- Your instructions
Among the records that follow, set down only the lines from the one containing "2) Find out" to the one containing "1) From the", both included, exactly.

BEGIN

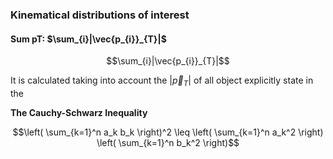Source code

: ### Kinematical distributions of interest

#### Sum pT: $\sum_{i}|\vec{p_{i}}_{T}|$

$$\sum_{i}|\vec{p_{i}}_{T}|$$

It is calculated taking into account the $|\vec{p}_{T}|$ of all object explicitly state in the 

**The Cauchy-Schwarz Inequality**

$$\left( \sum_{k=1}^n a_k b_k \right)^2 \leq \left( \sum_{k=1}^n a_k^2 \right) \left( \sum_{k=1}^n b_k^2 \right)$$


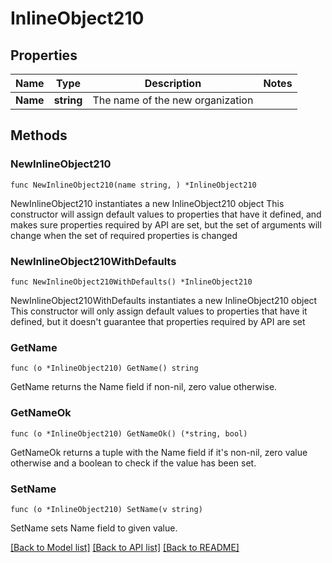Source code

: # InlineObject210

## Properties

Name | Type | Description | Notes
------------ | ------------- | ------------- | -------------
**Name** | **string** | The name of the new organization | 

## Methods

### NewInlineObject210

`func NewInlineObject210(name string, ) *InlineObject210`

NewInlineObject210 instantiates a new InlineObject210 object
This constructor will assign default values to properties that have it defined,
and makes sure properties required by API are set, but the set of arguments
will change when the set of required properties is changed

### NewInlineObject210WithDefaults

`func NewInlineObject210WithDefaults() *InlineObject210`

NewInlineObject210WithDefaults instantiates a new InlineObject210 object
This constructor will only assign default values to properties that have it defined,
but it doesn't guarantee that properties required by API are set

### GetName

`func (o *InlineObject210) GetName() string`

GetName returns the Name field if non-nil, zero value otherwise.

### GetNameOk

`func (o *InlineObject210) GetNameOk() (*string, bool)`

GetNameOk returns a tuple with the Name field if it's non-nil, zero value otherwise
and a boolean to check if the value has been set.

### SetName

`func (o *InlineObject210) SetName(v string)`

SetName sets Name field to given value.



[[Back to Model list]](../README.md#documentation-for-models) [[Back to API list]](../README.md#documentation-for-api-endpoints) [[Back to README]](../README.md)


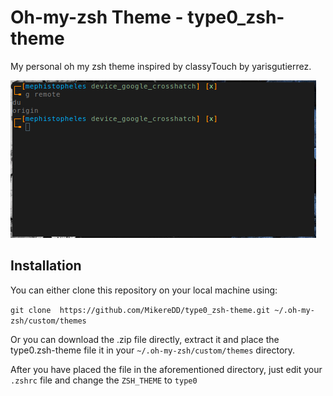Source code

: # Oh-my-zsh Theme - type0_zsh-theme
My personal oh my zsh theme inspired by classyTouch by yarisgutierrez.

![tyep0](https://raw.githubusercontent.com/MikereDD/type0_zsh-theme/master/type0.png)

## Installation

You can either clone this repository on your local machine using: 

`git clone  https://github.com/MikereDD/type0_zsh-theme.git ~/.oh-my-zsh/custom/themes`

Or you can download the .zip file directly, extract it and place the type0.zsh-theme file it in your `~/.oh-my-zsh/custom/themes` directory.

After you have placed the file in the aforementioned directory, just edit your `.zshrc` file and change the `ZSH_THEME` to `type0`

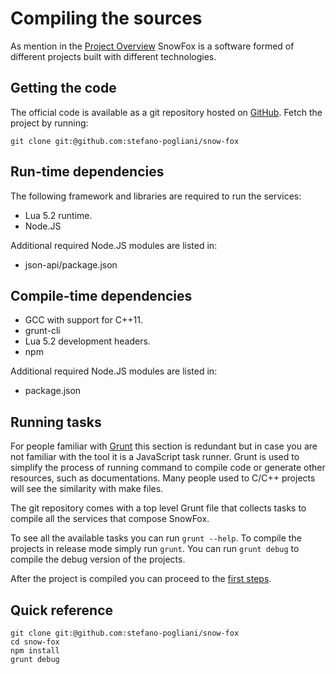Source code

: Compiling the sources
=====================
As mention in the [Project Overview](main.md) SnowFox is a software
formed of different projects built with different technologies.


Getting the code
----------------
The official code is available as a git repository hosted on
[GitHub](https://github.com/stefano-pogliani/snow-fox).
Fetch the project by running:

    git clone git:@github.com:stefano-pogliani/snow-fox


Run-time dependencies
---------------------
The following framework and libraries are required to run the services:

  * Lua 5.2 runtime.
  * Node.JS

Additional required Node.JS modules are listed in:

  * json-api/package.json


Compile-time dependencies
-------------------------

  * GCC with support for C++11.
  * grunt-cli
  * Lua 5.2 development headers.
  * npm

Additional required Node.JS modules are listed in:

  * package.json


Running tasks
-------------
For people familiar with [Grunt](http://gruntjs.com/) this section is
redundant but in case you are not familiar with the tool it is a
JavaScript task runner.
Grunt is used to simplify the process of running command to compile
code or generate other resources, such as documentations.
Many people used to C/C++ projects will see the similarity with make files.

The git repository comes with a top level Grunt file that collects tasks to
compile all the services that compose SnowFox.

To see all the available tasks you can run `grunt --help`.
To compile the projects in release mode simply run `grunt`.
You can run `grunt debug` to compile the debug version of the projects.

After the project is compiled you can proceed to the
[first steps](first-steps.md).


Quick reference
---------------

    git clone git:@github.com:stefano-pogliani/snow-fox
    cd snow-fox
    npm install
    grunt debug

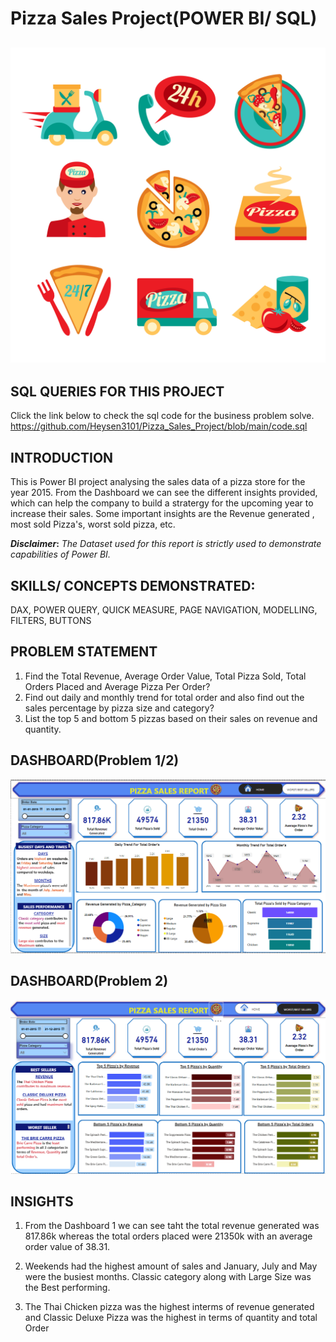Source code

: 
# Pizza Sales Project(POWER BI/ SQL)
![](pizza-fast-delivery-icons-set-vector.jpg)
---
## SQL QUERIES FOR THIS PROJECT
Click the link below to check the sql code for the business problem solve.
https://github.com/Heysen3101/Pizza_Sales_Project/blob/main/code.sql
## INTRODUCTION
This is Power BI project analysing the sales data of a pizza store for the year 2015. From the Dashboard we can see the different insights provided, which can help the company to build a stratergy for the upcoming year to increase their sales. Some important insights are the Revenue generated , most sold Pizza's, worst sold pizza, etc.

**_Disclaimer_:** _The Dataset used for this report is strictly used to demonstrate capabilities of Power BI._

## SKILLS/ CONCEPTS DEMONSTRATED:
DAX, POWER QUERY, QUICK MEASURE, PAGE NAVIGATION, MODELLING, FILTERS, BUTTONS

## PROBLEM STATEMENT
1) Find the Total Revenue, Average Order Value, Total Pizza Sold, Total Orders Placed and Average Pizza Per Order?
2) Find out daily and monthly trend for total order and also find out the sales percentage by pizza size and category?
3) List the top 5 and bottom 5 pizzas based on their sales on revenue and quantity.

## DASHBOARD(Problem 1/2)
![](p1.png)

## DASHBOARD(Problem 2)
![](p2.png)

## INSIGHTS
1) From the Dashboard 1 we can see taht the total revenue generated was 817.86k whereas the total orders placed were 21350k with an average order value of 38.31.

2) Weekends had the highest amount of sales and January, July and May were the busiest months. Classic category along with Large Size was the Best performing.
  
3) The Thai Chicken pizza was the highest interms of revenue generated and  Classic Deluxe Pizza was the highest in terms of quantity and total Order


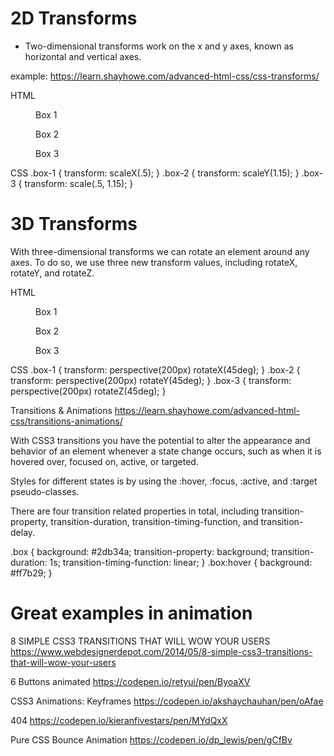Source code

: # 2D Transforms
- Two-dimensional transforms work on the x and y axes, known as horizontal and vertical axes.

example: https://learn.shayhowe.com/advanced-html-css/css-transforms/

HTML
<figure class="box-1">Box 1</figure>
<figure class="box-2">Box 2</figure>
<figure class="box-3">Box 3</figure>

CSS
.box-1 {
  transform: scaleX(.5);
}
.box-2 {
  transform: scaleY(1.15);
}
.box-3 {
  transform: scale(.5, 1.15);
}

# 3D Transforms

With three-dimensional transforms we can rotate an element around any axes. To do so, we use three new transform values, including rotateX, rotateY, and rotateZ.

HTML
<figure class="box-1">Box 1</figure>
<figure class="box-2">Box 2</figure>
<figure class="box-3">Box 3</figure>

CSS
.box-1 {
  transform: perspective(200px) rotateX(45deg);
}
.box-2 {
  transform: perspective(200px) rotateY(45deg);
}
.box-3 {
  transform: perspective(200px) rotateZ(45deg);
}

Transitions & Animations
https://learn.shayhowe.com/advanced-html-css/transitions-animations/

With CSS3 transitions you have the potential to alter the appearance and behavior of an element whenever a state change occurs, such as when it is hovered over, focused on, active, or targeted.

Styles for different states is by using the :hover, :focus, :active, and :target pseudo-classes.

There are four transition related properties in total, including transition-property, transition-duration, transition-timing-function, and transition-delay.

.box {
  background: #2db34a;
  transition-property: background;
  transition-duration: 1s;
  transition-timing-function: linear;
}
.box:hover {
  background: #ff7b29;
}
# Great examples in animation

8 SIMPLE CSS3 TRANSITIONS THAT WILL WOW YOUR USERS
https://www.webdesignerdepot.com/2014/05/8-simple-css3-transitions-that-will-wow-your-users

6 Buttons animated
https://codepen.io/retyui/pen/ByoaXV

CSS3 Animations: Keyframes
https://codepen.io/akshaychauhan/pen/oAfae

404
https://codepen.io/kieranfivestars/pen/MYdQxX

Pure CSS Bounce Animation
https://codepen.io/dp_lewis/pen/gCfBv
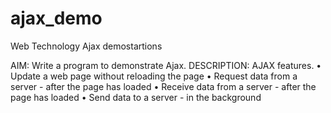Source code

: # ajax_demo
Web Technology Ajax demostartions

AIM: Write a program to demonstrate Ajax.
DESCRIPTION: 
AJAX features.
•	Update a web page without reloading the page
•	Request data from a server - after the page has loaded
•	Receive data from a server - after the page has loaded
•	Send data to a server - in the background
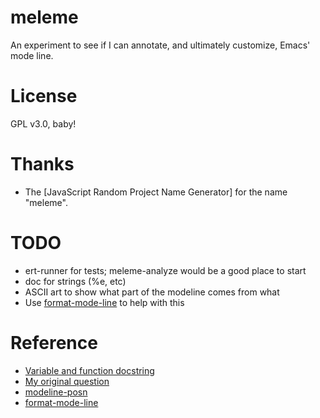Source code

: # meleme

An experiment to see if I can annotate, and ultimately customize,
Emacs' mode line.

# License

GPL v3.0, baby!

# Thanks

* The [JavaScript Random Project Name Generator] for the name "meleme".

[0]: http://mrsharpoblunto.github.io/foswig.js/

# TODO

- ert-runner for tests; meleme-analyze would be a good place to start
- doc for strings (%e, etc)
- ASCII art to show what part of the modeline comes from what
- Use [format-mode-line][4] to help with this

# Reference

- [Variable and function docstring][1]
- [My original question][2]
- [modeline-posn][3]
- [format-mode-line][4]

[1]: https://emacs.stackexchange.com/questions/3631/how-to-retrieve-docstrings-from-functions-and-variables
[2]: https://emacs.stackexchange.com/questions/2097/how-can-i-find-out-exactly-what-my-modeline-is-telling-me
[3]: http://www.emacswiki.org/emacs/modeline-posn.el
[4]: https://www.gnu.org/software/emacs/manual/html_node/elisp/Emulating-Mode-Line.html
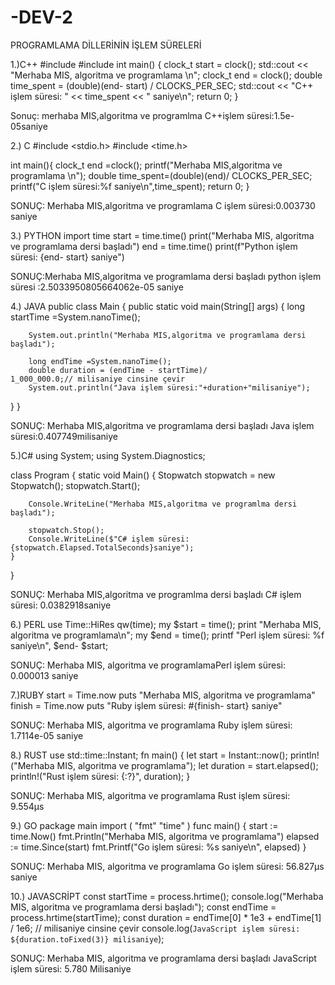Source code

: # -DEV-2
PROGRAMLAMA DİLLERİNİN İŞLEM SÜRELERİ

1.)C++
#include <iostream>
 #include <ctime>
 int main() {
 clock_t start = clock();
 std::cout << "Merhaba MIS, algoritma ve programlama \n";
 clock_t end = clock();
 double time_spent = (double)(end- start) /
 CLOCKS_PER_SEC;
 std::cout << "C++ işlem süresi: " << time_spent << "
 saniye\n";
 return 0;
 }

Sonuç: merhaba MIS,algoritma ve programlma 
C++işlem süresi:1.5e-05saniye

2.) C
#include <stdio.h>
#include <time.h>

int main(){
  clock_t end =clock();
  printf("Merhaba MIS,algoritma ve programlama \n");
  double time_spent=(double)(end)/
CLOCKS_PER_SEC;
  printf("C işlem süresi:%f saniye\n",time_spent);
  return 0;
}

SONUÇ: Merhaba MIS,algoritma ve programlama 
C işlem süresi:0.003730 saniye

3.) PYTHON
import time
 start = time.time()
 print("Merhaba MIS, algoritma ve programlama
 dersi başladı")
 end = time.time()
 print(f"Python işlem süresi: {end- start} saniye")
 
SONUÇ:Merhaba MIS,algoritma ve programlama dersi başladı
python işlem süresi :2.5033950805664062e-05 saniye

4.) JAVA
public class Main {
    public static void main(String[] args) {
        long startTime =System.nanoTime();
        
        System.out.println("Merhaba MIS,algoritma ve programlama dersi başladı");
        
        long endTime =System.nanoTime();
        double duration = (endTime - startTime)/
    1_000_000.0;// milisaniye cinsine çevir
        System.out.println("Java işlem süresi:"+duration+"milisaniye");
  }
}

SONUÇ: Merhaba MIS,algoritma ve programlama dersi başladı
Java işlem süresi:0.407749milisaniye

5.)C#
using System;
using System.Diagnostics;

class Program
{
    static void Main()
    {
        Stopwatch stopwatch = new Stopwatch();
        stopwatch.Start();
        
        Console.WriteLine("Merhaba MIS,algoritma ve programlma dersi başladı");
        
        stopwatch.Stop();
        Console.WriteLine($"C# işlem süresi: {stopwatch.Elapsed.TotalSeconds}saniye");
    }
}

SONUÇ: Merhaba MIS,algoritma ve programlma dersi başladı
C# işlem süresi: 0.0382918saniye

6.) PERL
use Time::HiRes qw(time);
 my $start = time();
 print "Merhaba MIS, algoritma ve programlama\n";
 my $end = time();
 printf "Perl işlem süresi: %f saniye\n", $end- $start;
 
SONUÇ: Merhaba MIS, algoritma ve programlamaPerl işlem süresi: 0.000013 saniye

7.)RUBY
start = Time.now
 puts "Merhaba MIS, algoritma ve programlama"
 finish = Time.now
 puts "Ruby işlem süresi: #{finish- start} saniye"
 
SONUÇ: Merhaba MIS, algoritma ve programlama
Ruby işlem süresi: 1.7114e-05 saniye

8.) RUST
use std::time::Instant;
 fn main() {
 let start = Instant::now();
 println!("Merhaba MIS, algoritma ve programlama");
 let duration = start.elapsed();
 println!("Rust işlem süresi: {:?}", duration);
 }
 
 SONUÇ: Merhaba MIS, algoritma ve programlama
Rust işlem süresi: 9.554µs

9.) GO
package main
 import (
 "fmt"
 "time"
 )
 func main() {
 start := time.Now()
 fmt.Println("Merhaba MIS, algoritma ve programlama")
 elapsed := time.Since(start)
 fmt.Printf("Go işlem süresi: %s saniye\n", elapsed)
 }
 
SONUÇ: Merhaba MIS, algoritma ve programlama
Go işlem süresi: 56.827µs saniye

10.) JAVASCRİPT
const startTime = process.hrtime();
 console.log("Merhaba MIS, algoritma ve programlama dersi
 başladı");
 const endTime = process.hrtime(startTime);
 const duration = endTime[0] * 1e3 + endTime[1] / 1e6; //
 milisaniye cinsine çevir
 console.log(`JavaScript işlem süresi: ${duration.toFixed(3)} milisaniye`);
 
SONUÇ: Merhaba MIS, algoritma ve programlama dersi başladı
JavaScript işlem süresi: 5.780
 Milisaniye


 





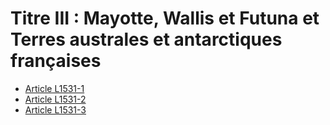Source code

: # Titre III : Mayotte, Wallis et Futuna et Terres australes et antarctiques françaises  

* [Article L1531-1](./LEGIARTI000018201698.md)
* [Article L1531-2](./LEGIARTI000006901575.md)
* [Article L1531-3](./LEGIARTI000018201695.md)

END

- Exercise output
2) Find out daily and monthly trend for total order and also find out the sales percentage by pizza size and category?
3) List the top 5 and bottom 5 pizzas based on their sales on revenue and quantity.

## DASHBOARD(Problem 1/2)
![](p1.png)

## DASHBOARD(Problem 2)
![](p2.png)

## INSIGHTS
1) From the Dashboard 1 we can see taht the total revenue generated was 817.86k whereas the total orders placed were 21350k with an average order value of 38.31.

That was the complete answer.